Men, Women, & Homemaking – Holiday Edition

1950s-xmas-Paulette-GoddardOver the weekend, I came across this article about ordering home life.  Does this ring true, anybody?

“We all know families that are held together because a woman knows who likes what in their sandwiches, who can or cannot read on a road trip, who needs cuddles after a hard day at school.”


So, here’s my question:  who does what in your home for the holidays?  When I was a child, my Dad delighted in the practical joke side of Christmas (e.g. changing the tags on the gifts) but Mom did all the cooking, cleaning, shopping, wrapping, and decorating.  And I suspect that it’s still true in many households that one person takes on more responsibilities than the others under the same roof.  Is that because – in my case – the woman wants/needs things to be a certain way?  Stockings hanging from the mantel.  Greens hanging from the doorpost.  Candles in the windows.

Is it still true in your household that one person takes the lead on All Things Christmas?

Would you say that Stephen Marche’s article true for you and your household in 2013?  (Do we simply need to let things be a little dirtier and stress out about holiday decorating a little less?)

2 responses to “Men, Women, & Homemaking – Holiday Edition

  1. This is a constant dialogue in our house and I see a lot of couples (who identify themselves “of faith” and are admittedly much more conservative than my personal situation) struggle to figure this out in the context of how scripture sets up a “man” and a “wife’s” responsibilities. Oh bless them. Anyway, in our house we’re still working on learning how we each offer the family emotional support in our different ways. The only thing we have really come to is making sure we don’t host or decorate or do any task that we’re only completing because we feel pressured to do so. Even this is still more practice than perfect at this stage.

    Thanks for opening up this conversation.

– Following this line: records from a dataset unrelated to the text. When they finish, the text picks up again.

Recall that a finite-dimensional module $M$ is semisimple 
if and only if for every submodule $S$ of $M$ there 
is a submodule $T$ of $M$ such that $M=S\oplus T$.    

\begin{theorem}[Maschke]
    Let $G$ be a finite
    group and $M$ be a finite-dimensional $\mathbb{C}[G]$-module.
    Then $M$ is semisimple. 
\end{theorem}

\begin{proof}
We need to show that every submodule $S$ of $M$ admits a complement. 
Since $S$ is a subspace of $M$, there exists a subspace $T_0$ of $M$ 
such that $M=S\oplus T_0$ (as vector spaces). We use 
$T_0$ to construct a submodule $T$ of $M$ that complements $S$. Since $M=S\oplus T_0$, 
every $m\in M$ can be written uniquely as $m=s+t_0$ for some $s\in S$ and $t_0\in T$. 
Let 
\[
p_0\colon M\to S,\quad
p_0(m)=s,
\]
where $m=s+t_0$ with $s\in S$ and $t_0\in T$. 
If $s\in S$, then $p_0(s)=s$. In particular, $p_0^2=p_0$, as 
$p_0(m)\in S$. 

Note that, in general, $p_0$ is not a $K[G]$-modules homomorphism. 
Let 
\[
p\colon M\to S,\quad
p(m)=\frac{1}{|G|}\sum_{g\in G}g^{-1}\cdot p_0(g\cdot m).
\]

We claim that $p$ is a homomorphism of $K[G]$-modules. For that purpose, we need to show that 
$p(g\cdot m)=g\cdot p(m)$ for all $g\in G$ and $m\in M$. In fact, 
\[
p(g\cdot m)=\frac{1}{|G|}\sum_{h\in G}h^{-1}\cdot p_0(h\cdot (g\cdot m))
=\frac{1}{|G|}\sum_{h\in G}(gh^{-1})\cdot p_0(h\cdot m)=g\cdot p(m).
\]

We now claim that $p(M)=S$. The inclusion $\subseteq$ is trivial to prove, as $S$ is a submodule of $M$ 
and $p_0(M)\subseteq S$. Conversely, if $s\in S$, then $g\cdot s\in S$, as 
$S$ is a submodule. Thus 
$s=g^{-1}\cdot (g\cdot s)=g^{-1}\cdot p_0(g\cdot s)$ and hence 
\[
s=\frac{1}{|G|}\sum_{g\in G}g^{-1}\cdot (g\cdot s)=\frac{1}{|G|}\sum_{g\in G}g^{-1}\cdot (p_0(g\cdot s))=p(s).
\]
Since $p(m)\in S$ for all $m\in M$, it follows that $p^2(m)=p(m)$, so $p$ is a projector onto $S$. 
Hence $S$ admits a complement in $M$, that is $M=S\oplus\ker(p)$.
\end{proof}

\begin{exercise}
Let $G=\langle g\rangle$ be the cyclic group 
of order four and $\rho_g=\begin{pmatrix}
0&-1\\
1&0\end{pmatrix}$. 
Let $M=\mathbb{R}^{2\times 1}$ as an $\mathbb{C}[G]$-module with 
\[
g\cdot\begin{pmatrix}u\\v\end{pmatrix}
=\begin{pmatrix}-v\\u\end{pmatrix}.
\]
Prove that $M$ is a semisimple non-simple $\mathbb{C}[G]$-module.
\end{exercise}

  2. I’ve said this — in times of stress: “If there were no women, there would be no holidays”. Yes — I did all the cooking, cleaning, decorating, shopping, wrapping, etc. etc. etc. Now that my husband has retired, however, he joins in and the variety of Christmas “responsibilities” is a lot more shared. It’s all good, but I do notice that I also held a bit of control in all I did. Now that he’s a part of the activities, I’m finding that I have to bite my lip when he doesn’t do something as I would.